- Born: 21 November 1950 Zutphen, Netherlands
- Died: 7 July 2020 (aged 69) Zutphen, Netherlands
- Occupation: Toxicologist

= Henk Tennekes (toxicologist) =

Dutch toxicologist (1950–2020)

Henk Tennekes (21 November 1950 – 7 July 2020) was a Dutch toxicologist. Tennekes worked as doctor and researcher at the Philipps-Universiteit Marburg; the German research cancer centre Krebsforschungszentrum in Heidelberg; Sandoz in Muttenz, Switzerland and at the Research and Consulting Company in Itingen. Since 1992 he was an independent researcher.

Tennekes was born in Zutphen.
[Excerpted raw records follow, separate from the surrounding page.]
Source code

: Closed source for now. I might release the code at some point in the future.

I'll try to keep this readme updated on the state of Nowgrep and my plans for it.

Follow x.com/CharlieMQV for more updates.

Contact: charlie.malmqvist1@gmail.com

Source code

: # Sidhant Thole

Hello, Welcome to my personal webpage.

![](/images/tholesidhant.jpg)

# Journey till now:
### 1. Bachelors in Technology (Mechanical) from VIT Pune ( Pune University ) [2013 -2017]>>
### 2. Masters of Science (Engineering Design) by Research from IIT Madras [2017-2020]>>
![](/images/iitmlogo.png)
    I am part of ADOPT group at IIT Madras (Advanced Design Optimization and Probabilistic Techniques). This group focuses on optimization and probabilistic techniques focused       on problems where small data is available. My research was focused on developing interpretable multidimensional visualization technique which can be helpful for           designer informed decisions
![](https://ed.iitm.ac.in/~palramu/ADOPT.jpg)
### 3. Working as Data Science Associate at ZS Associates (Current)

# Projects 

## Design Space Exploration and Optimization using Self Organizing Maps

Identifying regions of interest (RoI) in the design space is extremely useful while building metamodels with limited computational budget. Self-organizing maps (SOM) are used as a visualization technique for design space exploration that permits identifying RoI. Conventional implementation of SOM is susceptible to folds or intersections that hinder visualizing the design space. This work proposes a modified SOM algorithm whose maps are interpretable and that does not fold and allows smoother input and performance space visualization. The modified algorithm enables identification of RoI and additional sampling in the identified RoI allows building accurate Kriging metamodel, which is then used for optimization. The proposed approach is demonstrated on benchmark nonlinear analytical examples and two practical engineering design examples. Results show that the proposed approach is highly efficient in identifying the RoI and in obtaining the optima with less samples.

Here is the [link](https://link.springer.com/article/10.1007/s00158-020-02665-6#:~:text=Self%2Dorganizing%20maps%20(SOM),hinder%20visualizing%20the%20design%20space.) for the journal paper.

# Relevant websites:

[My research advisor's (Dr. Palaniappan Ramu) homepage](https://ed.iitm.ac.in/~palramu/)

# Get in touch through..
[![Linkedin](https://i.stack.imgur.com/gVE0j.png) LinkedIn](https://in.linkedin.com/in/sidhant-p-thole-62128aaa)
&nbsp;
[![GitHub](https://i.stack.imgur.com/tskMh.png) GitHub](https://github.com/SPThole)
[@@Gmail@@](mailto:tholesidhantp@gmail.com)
He studied between 1968 and 1974 and earned his PhD in 1979 at the Wageningen University and Research with the thesis The Relationship between Microsomal Enzyme Induction and Liver Tumour Formation".

Tennekes wrote in 2010 the book "A disaster in the making", about the dangers of neonicotinoids, a new generation of pesticides for insects and bees in particular. He discovered that Bayer had researched the effects of neonicotinoid on flies back in 1991, and that the effect was irreversible. Bayer nowadays claims the contrary.
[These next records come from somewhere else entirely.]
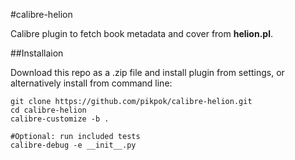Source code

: #calibre-helion

Calibre plugin to fetch book metadata and cover from **helion.pl**.

##Installaion

Download this repo as a .zip file and install plugin from settings, or alternatively install from command line:

	git clone https://github.com/pikpok/calibre-helion.git
	cd calibre-helion
	calibre-customize -b .
	
	#Optional: run included tests
	calibre-debug -e __init__.py

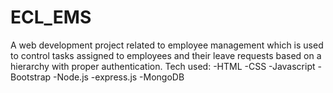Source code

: # ECL_EMS
A web development project related to employee management which is used to control tasks assigned to employees and their leave requests based on a hierarchy with proper authentication.
Tech used:
-HTML
-CSS 
-Javascript 
-Bootstrap 
-Node.js
-express.js
-MongoDB

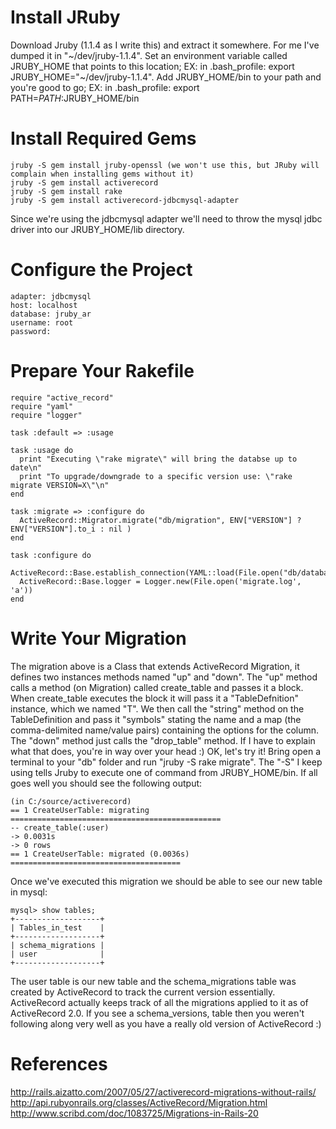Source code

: Install JRuby
================
Download Jruby (1.1.4 as I write this) and extract it somewhere. For me I've dumped it in "~/dev/jruby-1.1.4". Set an environment variable called JRUBY_HOME that points to this location; EX: in .bash_profile: export JRUBY_HOME="~/dev/jruby-1.1.4". Add JRUBY_HOME/bin to your path and you're good to go; EX: in .bash_profile: export PATH=$PATH:$JRUBY_HOME/bin

Install Required Gems
===================

	jruby -S gem install jruby-openssl (we won't use this, but JRuby will complain when installing gems without it)
	jruby -S gem install activerecord
	jruby -S gem install rake
	jruby -S gem install activerecord-jdbcmysql-adapter
Since we're using the jdbcmysql adapter we'll need to throw the mysql jdbc driver into our JRUBY_HOME/lib directory.


Configure the Project
=====================

	adapter: jdbcmysql
	host: localhost
	database: jruby_ar
	username: root
	password: 


Prepare Your Rakefile
=====================

	require "active_record"
	require "yaml"
	require "logger"

	task :default => :usage

	task :usage do
	  print "Executing \"rake migrate\" will bring the databse up to date\n"
	  print "To upgrade/downgrade to a specific version use: \"rake migrate VERSION=X\"\n"
	end

	task :migrate => :configure do
	  ActiveRecord::Migrator.migrate("db/migration", ENV["VERSION"] ? ENV["VERSION"].to_i : nil )
	end

	task :configure do
	  ActiveRecord::Base.establish_connection(YAML::load(File.open("db/database.yml")))
	  ActiveRecord::Base.logger = Logger.new(File.open('migrate.log', 'a'))
	end



Write Your Migration
=======================

The migration above is a Class that extends ActiveRecord Migration, it defines two instances methods named "up" and "down". The "up" method calls a method (on Migration) called create_table and passes it a block. When create_table executes the block it will pass it a "TableDefnition" instance, which we named "T". We then call the "string" method on the TableDefinition and pass it "symbols" stating the name and a map (the comma-delimited name/value pairs) containing the options for the column. The "down" method just calls the "drop_table" method. If I have to explain what that does, you're in way over your head :)
OK, let's try it! Bring open a terminal to your "db" folder and run "jruby -S rake migrate". The "-S" I keep using tells Jruby to execute one of command from JRUBY_HOME/bin. If all goes well you should see the following output:

	(in C:/source/activerecord)
	== 1 CreateUserTable: migrating ===============================================
	-- create_table(:user)
	-> 0.0031s
	-> 0 rows
	== 1 CreateUserTable: migrated (0.0036s) ======================================

Once we've executed this migration we should be able to see our new table in mysql:

	mysql> show tables;
	+-------------------+
	| Tables_in_test    |
	+-------------------+
	| schema_migrations |
	| user              |
	+-------------------+
The user table is our new table and the schema_migrations table was created by ActiveRecord to track the current version essentially. ActiveRecord actually keeps track of all the migrations applied to it as of ActiveRecord 2.0. If you see a schema_versions, table then you weren't following along very well as you have a really old version of ActiveRecord :)

References
==============
http://rails.aizatto.com/2007/05/27/activerecord-migrations-without-rails/
http://api.rubyonrails.org/classes/ActiveRecord/Migration.html
http://www.scribd.com/doc/1083725/Migrations-in-Rails-20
Initially, his vision had strong opposition as his findings were criticized, but follow-up research partially confirmed his warning. Since the end of 2018, the use of three neonicotinoids (clothianidin, thiamethoxam and imidacloprid) has been banned in the European Union. Tennekes who used to work as a freelance researcher for chemical companies found himself blacklisted, and lost all his clients, but that didn't deter him, because he considered it his moral duty.

Tennekes was suffering from a rare pulmonary disease, and opted for euthanasia. He died on 7 July 2020, aged 69.